Di samping itu, MUI berpandangan bahwa pemerintah hendaknya membuat kebijakan yang memberikan kelonggaran kepada sekolah negeri di daerah. Kelonggaran itu untuk membuat pengaturan positif yang arahnya menganjurkan, membolehkan, dan mendidik peserta didik untuk taat beragama sesuai keyakinan, termasuk dalam berseragam kekhasan agama.
MUI kemudian menukil teks konstitusi yang sejalan dengan pernyataan itu, yakni Pasal 29 UUD 1945 ayat 1, yang berbunyi: ‘Negara berdasar atas Ketuhanan Yang Maha Esa’. Kemudian ayat 2, ‘Negara menjamin kemerdekaan tiap-tiap penduduk untuk memeluk agamanya masing-masing dan untuk beribadat menurut agamanya dan kepercayaannya’.
Menurut MUI, pendidikan tidak hanya mentransfer ilmu pengetahuan (transfer of knowledge), tetapi penanaman nilai-nilai (transfer of values) dan pengamalan ilmu serta keteladanan (uswah).
Oleh karena itu, sekolah yang memerintahkan atau mengimbau peserta didik dan tenaga kependidikan agar menggunakan seragam dan atribut yang menutup aurat, termasuk berjilbab, merupakan bagian dari proses pendidikan untuk mengamalkan ilmu dan keteladanan.
SKB 3 Menteri pada diktum kelima huruf d, juga menjadi sorotan MUI. Terdapat kalimat yang tidak sejalan dan bahkan bertentangan dengan ketentuan dalam UUD 1945 Pasal 31 ayat 1 yang dinyatakan, ‘Setiap warga negara berhak mendapat pendidikan’. Lalu dilanjutkan pada ayat 2, ‘Setiap warga Negara wajib mengikuti pendidikan dasar dan pemerintah wajib membiayainya’.
Kalimat yang dinilai bertentangan dengan ayat konstitusi negara itu berbunyi, ‘Kementerian Pendidikan dan Kebudayaan memberikan sanksi kepada sekolah yang bersangkutan terkait dengan bantuan operasional sekolah dan bantuan pemerintah lainnya yang bersumber dari Kementerian Pendidikan dan Kebudayaan sesuai dengan ketentuan perundang-undangan’.
MUI menilai SKB 3 Menteri ini kontroversi dan ha-hal seperti ini harus dihindari, agar bangsa Indonesia bisa tetap fokus menghadapi dan mengatasi pandemi Covid-19 yang hingga kini belum usai.
Karena itu, MUI meminta Kemendikbud, Kemendagri, dan Kemenag untuk fokus saja dalam mengatasi masalah dan dampak yang sangat berat akibat pandemi Covid-19. Semua komponen bangsa dapat bekerjasama mengatasi Covid-19 dan segala dampaknya dengan jiwa persatuan Indonesia.
“Karenanya hal-hal yang menimbulkan kontrovesi semestinya dihindari oleh semua pihak sehingga bangsa Indonesia lebih ringan dalam menghadapi Covid-19 dan dapat menyelesaikan masalah-masalah nasional lainnya untuk kepentingan bersama,” ungkap MUI dalam tausiyahnya.
Namun demikian, MUI tetap memberikan penghargaan dan apresiasi pada sebagian isi SKB 3 Menteri itu, dengan dua pertimbangan.
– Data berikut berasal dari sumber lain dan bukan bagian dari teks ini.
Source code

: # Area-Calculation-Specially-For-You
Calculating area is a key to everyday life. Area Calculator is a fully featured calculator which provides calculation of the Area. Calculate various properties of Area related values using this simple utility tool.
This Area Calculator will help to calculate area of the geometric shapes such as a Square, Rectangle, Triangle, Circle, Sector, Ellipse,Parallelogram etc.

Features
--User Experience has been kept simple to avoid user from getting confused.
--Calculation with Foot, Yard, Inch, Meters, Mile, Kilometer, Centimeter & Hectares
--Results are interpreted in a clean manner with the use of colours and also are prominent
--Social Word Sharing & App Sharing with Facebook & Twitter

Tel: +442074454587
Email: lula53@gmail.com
Pertama, SKB ini memastikan hak peserta didik menggunakan seragam dengan kekhasan agama sesuai keyakinannya, serta tidak boleh dilarang oleh pemerintah daerah dan sekolah.
“Kedua, SKB ini melarang pemerintah daerah dan sekolah memaksakan seragam kekhasan agama tertentu pada penganut agama yang berbeda,” tegas MUI.
Sementara itu, Direktur Jenderal Pendidikan Anak Usia Dini, Pendidikan Dasar, dan Pendidikan Menengah (Paudasmen) Kemendikbud, Jumeri menyatakan bahwa SKB 3 Menteri itu hanya mengatur peserta didik di sekolah negeri yang diselenggarakan pemerintah daerah.
Sekolah negeri tersebut memang harus menampung peserta didik dari berbagai latar belakang, termasuk berbagai agama. Sedangkan untuk sekolah-sekolah di bawah naungan Kementerian Agama (Kemenag) tidak diatur dalam SKB ini.
SKB 3 Menteri ini, lanjut Jumeri, justru melindungi hak dan kebebasan beragama sesuai dengan peraturan yang berlaku. Termasuk di dalamnya menyangkut pemakaian atribut keagamaan menurut keyakinan masing-masing peserta didik, seperti memakai jilbab untuk siswa muslim dan memakai kalung salib untuk umat kristiani di sekolah sebagai penanda agamanya.
“Sekali lagi ini jangan sampai ada informasi yang salah, SKB ini tidak boleh mewajibkan dan tidak boleh melarang, melainkan memberi kesempatan seluas-luasnya bagi peserta didik beraktivitas sesuai agama yang dianut,” tegas Jumeri, dikutip dari situs resmi kemdikbud.go.id, Ahad (13/2) siang.